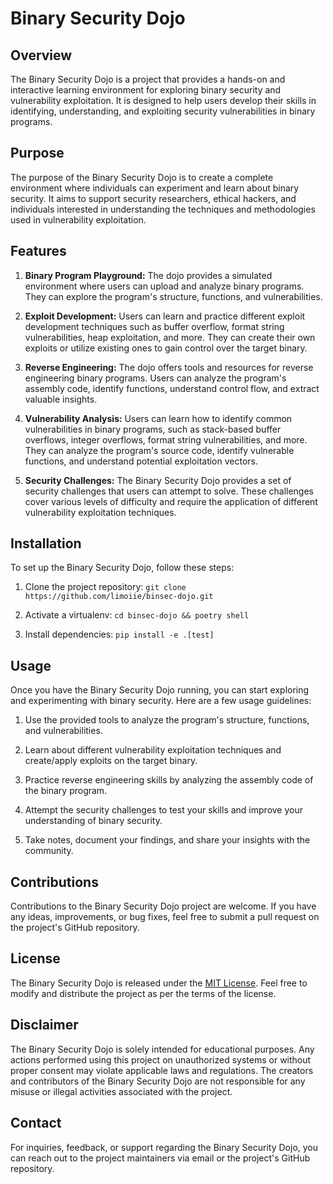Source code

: # Binary Security Dojo

## Overview

The Binary Security Dojo is a project that provides a hands-on and interactive learning environment for exploring binary security and vulnerability exploitation. It is designed to help users develop their skills in identifying, understanding, and exploiting security vulnerabilities in binary programs.

## Purpose

The purpose of the Binary Security Dojo is to create a complete environment where individuals can experiment and learn about binary security. It aims to support security researchers, ethical hackers, and individuals interested in understanding the techniques and methodologies used in vulnerability exploitation.

## Features

1. **Binary Program Playground:** The dojo provides a simulated environment where users can upload and analyze binary programs. They can explore the program's structure, functions, and vulnerabilities.

2. **Exploit Development:** Users can learn and practice different exploit development techniques such as buffer overflow, format string vulnerabilities, heap exploitation, and more. They can create their own exploits or utilize existing ones to gain control over the target binary.

3. **Reverse Engineering:** The dojo offers tools and resources for reverse engineering binary programs. Users can analyze the program's assembly code, identify functions, understand control flow, and extract valuable insights.

4. **Vulnerability Analysis:** Users can learn how to identify common vulnerabilities in binary programs, such as stack-based buffer overflows, integer overflows, format string vulnerabilities, and more. They can analyze the program's source code, identify vulnerable functions, and understand potential exploitation vectors.

5. **Security Challenges:** The Binary Security Dojo provides a set of security challenges that users can attempt to solve. These challenges cover various levels of difficulty and require the application of different vulnerability exploitation techniques.

## Installation

To set up the Binary Security Dojo, follow these steps:

1. Clone the project repository: `git clone https://github.com/limoiie/binsec-dojo.git`

2. Activate a virtualenv: `cd binsec-dojo && poetry shell`

3. Install dependencies: `pip install -e .[test]`

## Usage

Once you have the Binary Security Dojo running, you can start exploring and experimenting with binary security. Here are a few usage guidelines:

1. Use the provided tools to analyze the program's structure, functions, and vulnerabilities.

2. Learn about different vulnerability exploitation techniques and create/apply exploits on the target binary.

3. Practice reverse engineering skills by analyzing the assembly code of the binary program.

4. Attempt the security challenges to test your skills and improve your understanding of binary security.

5. Take notes, document your findings, and share your insights with the community.

## Contributions

Contributions to the Binary Security Dojo project are welcome. If you have any ideas, improvements, or bug fixes, feel free to submit a pull request on the project's GitHub repository.

## License

The Binary Security Dojo is released under the [MIT License](https://opensource.org/licenses/MIT). Feel free to modify and distribute the project as per the terms of the license.

## Disclaimer

The Binary Security Dojo is solely intended for educational purposes. Any actions performed using this project on unauthorized systems or without proper consent may violate applicable laws and regulations. The creators and contributors of the Binary Security Dojo are not responsible for any misuse or illegal activities associated with the project.

## Contact

For inquiries, feedback, or support regarding the Binary Security Dojo, you can reach out to the project maintainers via email or the project's GitHub repository.
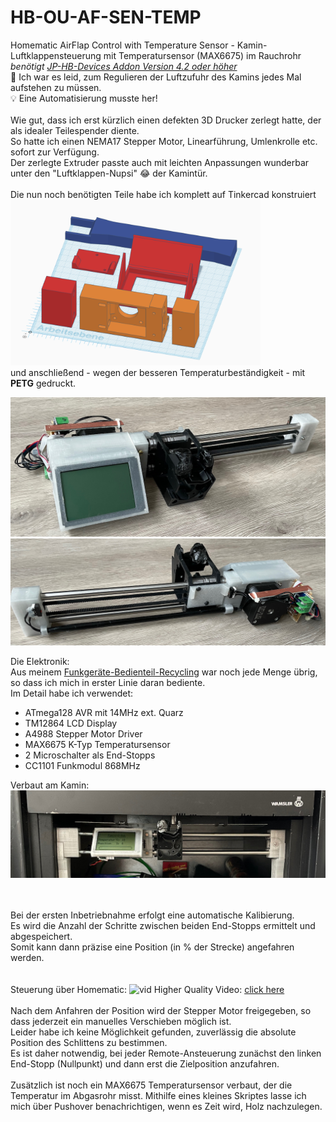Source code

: # HB-OU-AF-SEN-TEMP

Homematic AirFlap Control with Temperature Sensor - Kamin-Luftklappensteuerung mit Temperatursensor (MAX6675) im Rauchrohr<br/>
_benötigt [JP-HB-Devices Addon Version 4.2 oder höher](https://github.com/jp112sdl/JP-HB-Devices-addon/releases)_
<br/>
😤 Ich war es leid, zum Regulieren der Luftzufuhr des Kamins jedes Mal aufstehen zu müssen.<br/>
💡 Eine Automatisierung musste her!<br/><br/>
Wie gut, dass ich erst kürzlich einen defekten 3D Drucker zerlegt hatte, der als idealer Teilespender diente.<br/>
So hatte ich einen NEMA17 Stepper Motor, Linearführung, Umlenkrolle etc. sofort zur Verfügung.<br/>
Der zerlegte Extruder passte auch mit leichten Anpassungen wunderbar unter den "Luftklappen-Nupsi" 😂 der Kamintür.<br/>
<br/>
Die nun noch benötigten Teile habe ich komplett auf Tinkercad konstruiert <br/>
<img src= "Images/tinkercad.png" width="400" /><br/>
und anschließend - wegen der besseren Temperaturbeständigkeit - mit **PETG** gedruckt.

![B1](Images/IMG_2078.jpeg)
![B2](Images/IMG_2079.jpeg)


Die Elektronik:<br/>
Aus meinem [Funkgeräte-Bedienteil-Recycling](https://homematic-forum.de/forum/viewtopic.php?f=76&t=61693&p=610949#p610949) war noch jede Menge übrig, so dass ich mich in erster Linie daran bediente.<br/>
Im Detail habe ich verwendet:<br/>
- ATmega128 AVR mit 14MHz ext. Quarz
- TM12864 LCD Display
- A4988 Stepper Motor Driver
- MAX6675 K-Typ Temperatursensor
- 2 Microschalter als End-Stopps
- CC1101 Funkmodul 868MHz



Verbaut am Kamin:
![B3](Images/IMG_2085.jpeg)

<br/><br/>
Bei der ersten Inbetriebnahme erfolgt eine automatische Kalibierung.<br/>
Es wird die Anzahl der Schritte zwischen beiden End-Stopps ermittelt und abgespeichert.<br/>
Somit kann dann präzise eine Position (in % der Strecke) angefahren werden.<br/>
<br/><br/>
Steuerung über Homematic:
![vid](Images/IMG_2086.gif)
Higher Quality Video: [click here](https://github.com/jp112sdl/HB-OU-AF-SEN-TEMP/raw/master/Images/IMG_2086.mov)
<br/>
<br/>
Nach dem Anfahren der Position wird der Stepper Motor freigegeben, so dass jederzeit ein manuelles Verschieben möglich ist.<br/>
Leider habe ich keine Möglichkeit gefunden, zuverlässig die absolute Position des Schlittens zu bestimmen.<br/>
Es ist daher notwendig, bei jeder Remote-Ansteuerung zunächst den linken End-Stopp (Nullpunkt) und dann erst die Zielposition anzufahren.
<br/>
<br/>
Zusätzlich ist noch ein MAX6675 Temperatursensor verbaut, der die Temperatur im Abgasrohr misst.
Mithilfe eines kleines Skriptes lasse ich mich über Pushover benachrichtigen, wenn es Zeit wird, Holz nachzulegen.

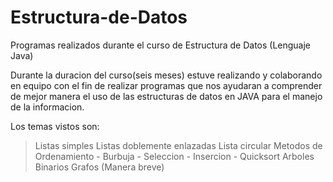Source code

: # Estructura-de-Datos
Programas realizados durante el curso de Estructura de Datos (Lenguaje Java)

Durante la duracion del curso(seis meses) estuve realizando y colaborando en equipo con el fin de realizar programas que nos ayudaran a comprender de mejor manera el uso de las estructuras de datos en JAVA para el manejo de la informacion. 

Los temas vistos son:
  > Listas simples
  > Listas doblemente enlazadas
  > Lista circular
  > Metodos de Ordenamiento
    - Burbuja
    - Seleccion
    - Insercion
    - Quicksort
  > Arboles Binarios
  > Grafos (Manera breve)
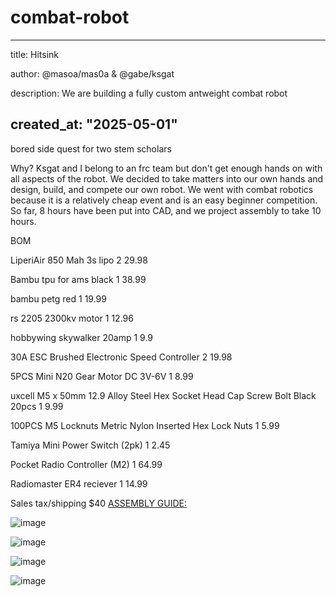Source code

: # combat-robot
---
title: Hitsink

author: @masoa/mas0a & @gabe/ksgat

description: We are building a fully custom antweight combat robot

created_at: "2025-05-01"
---


bored side quest for two stem scholars



Why?  Ksgat and I belong to an frc team but don't get enough hands on with all aspects of the robot.  We decided to take matters into our own hands and design, build, and compete our own robot.  We went with combat robotics because it is a relatively cheap event and is an easy beginner competition.  So far, 8 hours have been put into CAD, and we project assembly to take 10 hours.


BOM


LiperiAir 850 Mah 3s lipo	2	29.98

Bambu tpu for ams black	1	38.99

bambu petg red	1	19.99

rs 2205 2300kv motor	1	12.96

hobbywing skywalker 20amp	1	9.9

30A ESC Brushed Electronic Speed 
Controller	2	19.98

5PCS Mini N20 Gear Motor DC 3V-6V	1	8.99

uxcell M5 x 50mm 12.9 Alloy Steel Hex Socket Head Cap Screw Bolt Black 20pcs	1	9.99

100PCS M5 Locknuts Metric Nylon Inserted Hex Lock Nuts	1	5.99

Tamiya Mini Power Switch (2pk)	1	2.45

Pocket Radio Controller (M2)	1	64.99

Radiomaster ER4 reciever	1	14.99

Sales tax/shipping	$40
[ASSEMBLY GUIDE:
]([url](https://github.com/ksgat/combat-robot/blob/main/build%20guide/Combat%20Bot%20Assembly.pdf))

![image](https://github.com/user-attachments/assets/ef175886-0d0e-41c9-ae1a-6273b7dfea27)

![image](https://github.com/user-attachments/assets/6fa741d1-c9b2-4b02-b2bc-84d3b64e13d7)

![image](https://github.com/user-attachments/assets/1b6807af-e484-4391-93f1-d3d5a69df24e)

![image](https://github.com/user-attachments/assets/916f55c0-5e0b-44b0-b756-92522b7553bd)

» **What is needed**
Print exactly the lines above that run from the one with "- 2 Microschalter als End-Stopps" down to the one with "bored side quest for two stem scholars", and omit the pictures.

» **Solution for this problem**
- 2 Microschalter als End-Stopps
- CC1101 Funkmodul 868MHz



Verbaut am Kamin:
![B3](Images/IMG_2085.jpeg)

<br/><br/>
Bei der ersten Inbetriebnahme erfolgt eine automatische Kalibierung.<br/>
Es wird die Anzahl der Schritte zwischen beiden End-Stopps ermittelt und abgespeichert.<br/>
Somit kann dann präzise eine Position (in % der Strecke) angefahren werden.<br/>
<br/><br/>
Steuerung über Homematic:
![vid](Images/IMG_2086.gif)
Higher Quality Video: [click here](https://github.com/jp112sdl/HB-OU-AF-SEN-TEMP/raw/master/Images/IMG_2086.mov)
<br/>
<br/>
Nach dem Anfahren der Position wird der Stepper Motor freigegeben, so dass jederzeit ein manuelles Verschieben möglich ist.<br/>
Leider habe ich keine Möglichkeit gefunden, zuverlässig die absolute Position des Schlittens zu bestimmen.<br/>
Es ist daher notwendig, bei jeder Remote-Ansteuerung zunächst den linken End-Stopp (Nullpunkt) und dann erst die Zielposition anzufahren.
<br/>
<br/>
Zusätzlich ist noch ein MAX6675 Temperatursensor verbaut, der die Temperatur im Abgasrohr misst.
Mithilfe eines kleines Skriptes lasse ich mich über Pushover benachrichtigen, wenn es Zeit wird, Holz nachzulegen.

Source code

: # Estructura-de-Datos
Programas realizados durante el curso de Estructura de Datos (Lenguaje Java)

Durante la duracion del curso(seis meses) estuve realizando y colaborando en equipo con el fin de realizar programas que nos ayudaran a comprender de mejor manera el uso de las estructuras de datos en JAVA para el manejo de la informacion. 

Los temas vistos son:
  > Listas simples
  > Listas doblemente enlazadas
  > Lista circular
  > Metodos de Ordenamiento
    - Burbuja
    - Seleccion
    - Insercion
    - Quicksort
  > Arboles Binarios
  > Grafos (Manera breve)
Source code

: # combat-robot
---
title: Hitsink

author: @masoa/mas0a & @gabe/ksgat

description: We are building a fully custom antweight combat robot

created_at: "2025-05-01"
---


bored side quest for two stem scholars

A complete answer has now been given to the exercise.